Veinte minutos después falleció a pesar de los esfuerzos de los médicos por reanimarla. En el
mediodía de ayer, los padres y el hermano aguardaban en la sala de espera del hospital Provincial.
Debían aguardar la realización de la autopsia de rigor y y realizar los trámites para el
sepelio.
El desconsuelo. Juan Carrizo lucía desencajado, pero sereno. El sosiego tal vez
se lo brindaba sus convicciones religiosas. Se lamentaba por la inseguridad en la que desarrolla la
vida cotidiana en la ciudad. "Nos podemos vivir seguros y además el que mató a mi hija destrozó una
familia", se quejó Juan.
El hombre planteó un reclamo común a muchos ciudadanos. Que las autoridades
lancen medidas para "frenar al menos los asaltos". Un rato antes, Cecilia se había quejado por la
ola creciente de delitos en la barriada. "Desde hace tres meses hay más vigilancia policial, pero
sigue habiendo robos. Unos días atrás, en Chacabuco al 2100, Pelo Duro le cortó una mano a una
mujer. Y quince días atrás se llevaron una camioneta estacionada a plena luz del día", recordó la
mujer.
A su vez, Rodolfo —vive en Chacabuco al 2400— recordó que, un mes
atrás, su hija fue asaltada en la misma cuadra donde fue asesinada María, a una cuadra de un
conocido hipermercado. "Habitualmente, los ladrones asaltan a los que entrarn o salen de Carrefour"

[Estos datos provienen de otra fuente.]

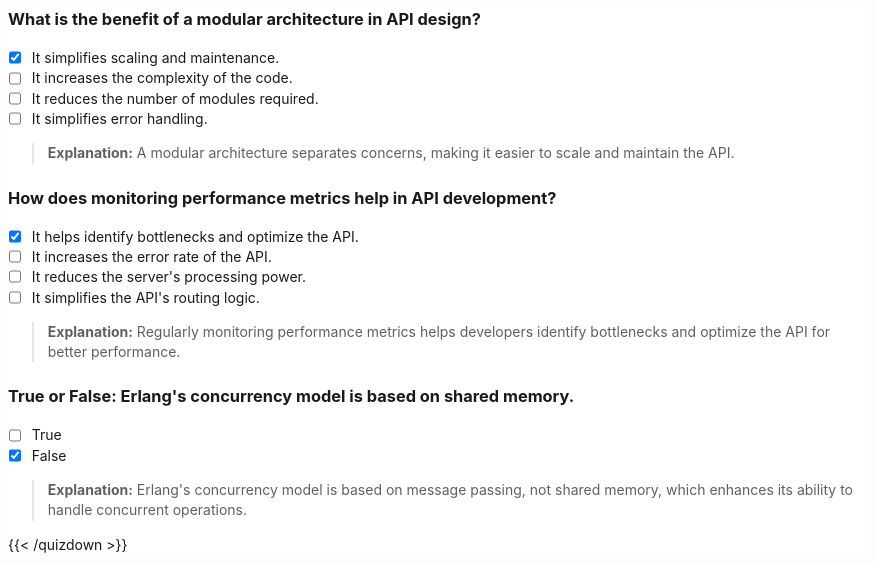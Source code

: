 ### What is the benefit of a modular architecture in API design?

- [x] It simplifies scaling and maintenance.
- [ ] It increases the complexity of the code.
- [ ] It reduces the number of modules required.
- [ ] It simplifies error handling.

> **Explanation:** A modular architecture separates concerns, making it easier to scale and maintain the API.

### How does monitoring performance metrics help in API development?

- [x] It helps identify bottlenecks and optimize the API.
- [ ] It increases the error rate of the API.
- [ ] It reduces the server's processing power.
- [ ] It simplifies the API's routing logic.

> **Explanation:** Regularly monitoring performance metrics helps developers identify bottlenecks and optimize the API for better performance.

### True or False: Erlang's concurrency model is based on shared memory.

- [ ] True
- [x] False

> **Explanation:** Erlang's concurrency model is based on message passing, not shared memory, which enhances its ability to handle concurrent operations.

{{< /quizdown >}}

(por el supermercado), comentó el hombre.
El señalado. Dos horas y media después, los efectivos de la comisaría 4ª y de la
Brigada de Homicidios detuvieron a un muchacho de 19 años bajo la sospecha de haberle asestado la
cuchillada mortal a María. Pedro V. fue apresado en un pasillo de un villa de emergencia situada en
Beruti al 1800.
Los uniformados, según una fuente policial, lo localizaron luego de que un
testigo lo viera escapando corriendo de la escena del crimen.

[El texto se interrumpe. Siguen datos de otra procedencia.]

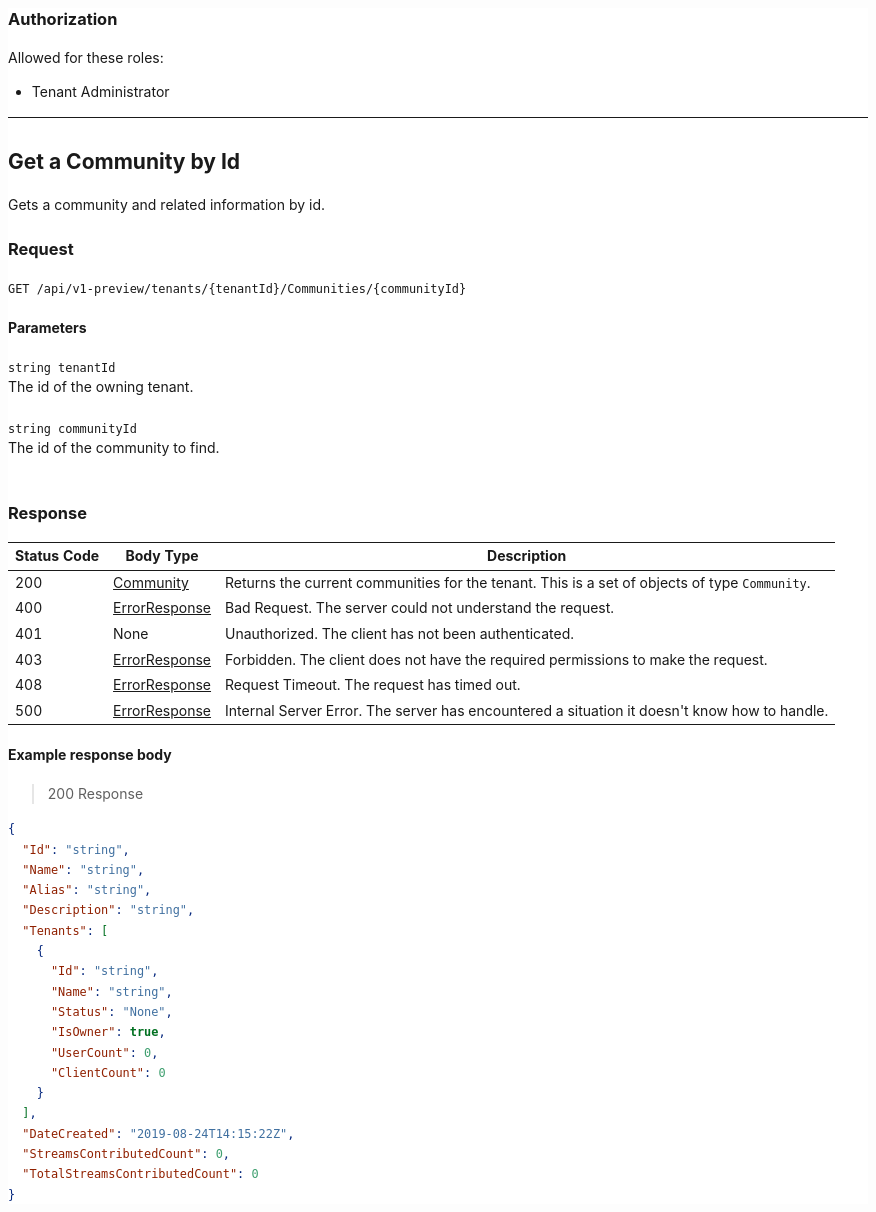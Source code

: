 ### Authorization

Allowed for these roles: 
<ul>
<li>Tenant Administrator</li>
</ul>

---

## Get a Community by Id

<a id="opIdCommunities_Get a Community by Id"></a>

Gets a community and related information by id.

### Request
```text 
GET /api/v1-preview/tenants/{tenantId}/Communities/{communityId}
```

#### Parameters

`string tenantId`
<br/>The id of the owning tenant.<br/><br/>`string communityId`
<br/>The id of the community to find.<br/><br/>

### Response

|Status Code|Body Type|Description|
|---|---|---|
|200|[Community](#schemacommunity)|Returns the current communities for the tenant. This is a set of objects of type `Community`.|
|400|[ErrorResponse](#schemaerrorresponse)|Bad Request. The server could not understand the request.|
|401|None|Unauthorized. The client has not been authenticated.|
|403|[ErrorResponse](#schemaerrorresponse)|Forbidden. The client does not have the required permissions to make the request.|
|408|[ErrorResponse](#schemaerrorresponse)|Request Timeout. The request has timed out.|
|500|[ErrorResponse](#schemaerrorresponse)|Internal Server Error. The server has encountered a situation it doesn't know how to handle.|

#### Example response body
> 200 Response

```json
{
  "Id": "string",
  "Name": "string",
  "Alias": "string",
  "Description": "string",
  "Tenants": [
    {
      "Id": "string",
      "Name": "string",
      "Status": "None",
      "IsOwner": true,
      "UserCount": 0,
      "ClientCount": 0
    }
  ],
  "DateCreated": "2019-08-24T14:15:22Z",
  "StreamsContributedCount": 0,
  "TotalStreamsContributedCount": 0
}
```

"Nos dio el nombre y el apellido", comentó el portavoz de Jefatura consultado.
Sin embargo, hasta anoche, la acusación era débil porque los pesquisas no tenían otro elemento
firme que lo incriminara. "Hoy (por ayer) vamos a allanar la casa para buscar el cuchillo", explicó
un oficial de la Brigada de Homicidios.